# US General Warns Russia On Nuclear Bombers In Cuba



## ToughOmbre (Jul 22, 2008)

*Anyone remember the Cuban Missile Crisis of October 1962?*

Jul 22 02:05 PM US/Eastern

Russia would cross "a red line for the United States of America" if it were to base nuclear capable bombers in Cuba, a top US air force officer warned on Tuesday. 

"If they did I think we should stand strong and indicate that is something that crosses a threshold, crosses a red line for the United States of America," said General Norton Schwartz, nominated to be the air force's chief of staff. 

He was referring to a Russian news report that said the military is thinking of flying long-range bombers to Cuba on a regular basis. 

It was unclear from the report whether that would involve permanent basing of nuclear bombers in Cuba, or just use of the island as a refueling stop. 

In his confirmation hearing to become the air force's chief of staff, Schwartz was asked what he would recommend if Russia were to base nuclear capable bombers in Cuba. 

"I would certainly offer the best military advice that we engage the Russians not to pursue that approach," he said. 

The newspaper Iszvestia on Monday cited an unnamed senior Russian air force official in Moscow as saying that Russia may start regular flights by long-range bombers to Cuba in response to US plans to install a missile defense system in eastern Europe. 

A White House spokeswoman declined to comment on the Russian report because there had been no "official response from the Russian government." 

Conducting long-range bomber patrol to Cuba would signal a reawakening of military cooperation by former Cold War allies Moscow and Havana, and recall the 1962 missile crisis that brought Washington and Moscow to the brink of war. 

Over the past year, Russia already has revived long-range strategic bomber patrols in the Pacific and north Atlantic. 

The Russian moves come amid rising tensions over the US missile defense plans, and warnings by Moscow that it will be forced them to counter them militarily. 

Until now, US officials have shrugged off the stepped up Russian military activity, while insisting that a radar in the Czech Republic and 10 missile interceptors it plans to install in Poland pose no threat to Russia. 

White House press secretary Dana Perino recalled assurances US President George W. Bush offered Russian President Dmitry Medvedev two weeks ago at a G8 summit. 

"The president repeated that our missile defense system should not be seen as a threat to Russia, we want to actually work with the Russians to design a system that Russia, and Europe and the United States could work on together as equal partners and we'll continue to do that," she said. 

"We seek strategic cooperation with the Russians. We want to work with them on preventing missiles from rogue nations like Iran from threatening our friends and allies," said Perino. 

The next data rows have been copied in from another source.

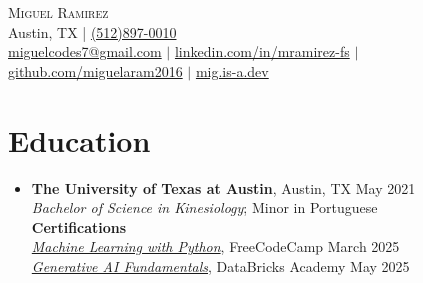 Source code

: \documentclass[letterpaper,10pt]{article}
\begin{document}
\begin{center}
  {\Large \scshape Miguel Ramirez} \\ \vspace{0pt}
  Austin, TX | \href{tel:+15128970010}{(512)897-0010} \\ 
  \href{mailto:miguelcodes7@gmail.com}{miguelcodes7@gmail.com} $|$
  \href{https://linkedin.com/in/mramirez-fs}{linkedin.com/in/mramirez-fs} $|$
  \href{https://github.com/miguelaram2016}{github.com/miguelaram2016} $|$
  \href{https://mig.is-a.dev}{mig.is-a.dev}
\end{center}

\section*{Education}
\begin{itemize}
  \item[]
    \textbf{The University of Texas at Austin}, Austin, TX \hfill May 2021 \\
    \textit{Bachelor of Science in Kinesiology}; Minor in Portuguese \vspace{3pt} \\ 
    \textbf{Certifications} \\
    \textit{\href{https://www.freecodecamp.org/certification/migglenero/machine-learning-with-python-v7}{Machine Learning with Python}}, FreeCodeCamp \hfill March 2025 \\
    \textit{\href{https://credentials.databricks.com/052cc354-c947-42d8-81bb-40c38d77ace3\#acc.B2op0GxP}{Generative AI Fundamentals}}, DataBricks Academy \hfill May 2025 
\end{itemize}

\end{document}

But Medvedev has warned that the missile defense project worsens regional security and will force Moscow to consider counter-measures. 

From breitbart.com

TO


----------



## Matt308 (Jul 22, 2008)

Christ...

Hopefully just Russian posturing.


----------



## FLYBOYJ (Jul 22, 2008)

What are they basing there - Tu95s? Backfires? I'd base F-22s on the strip at GITMO 24/7 alert. Go ahead, make my day!


----------



## syscom3 (Jul 22, 2008)

Im still wondering why we are pursuing a missle defense system for Europe.

Let the Europeans beg for our help before we spend a single dollar on them.


----------



## comiso90 (Jul 22, 2008)

Quid pro quo for the US anti-missile systems in Europe.
** you beat me to it sys**
.


----------



## Haztoys (Jul 22, 2008)

I'm sure the US has bombers in Russia's back yard...Right


----------



## Matt308 (Jul 22, 2008)

Keep in mind gents Europe is a financial powerhouse too. If their economy goes TU over some tin pot oligarchy despot launching a nuclear lawn dart into a major European city, likely so does hours. And the money spent for interceptors becomes miniscule to the US economic losses.

Kinda like insurance. Pisses you off that you have to pay it, but when the fit hits the shan its nice to know your paid up.


----------



## Matt308 (Jul 22, 2008)

Haztoys said:


> I'm sure the US has bombers in Russia's back yard...Right




Guam?? Where? Within 90 miles of Russia's border. Nope. None in Europe. None in Japan. None in Korea. None in Afghanistan. None in Iraq. Heck, none in Alaska or Hawaii for that matter. Its what a 8hr one way flight over Chinese airspace from Guam to Russian airspace. Little different from Havana to Miami.


----------



## Freebird (Jul 22, 2008)

A nuclear standoff over Cuba - didn't I see this on the History channel?  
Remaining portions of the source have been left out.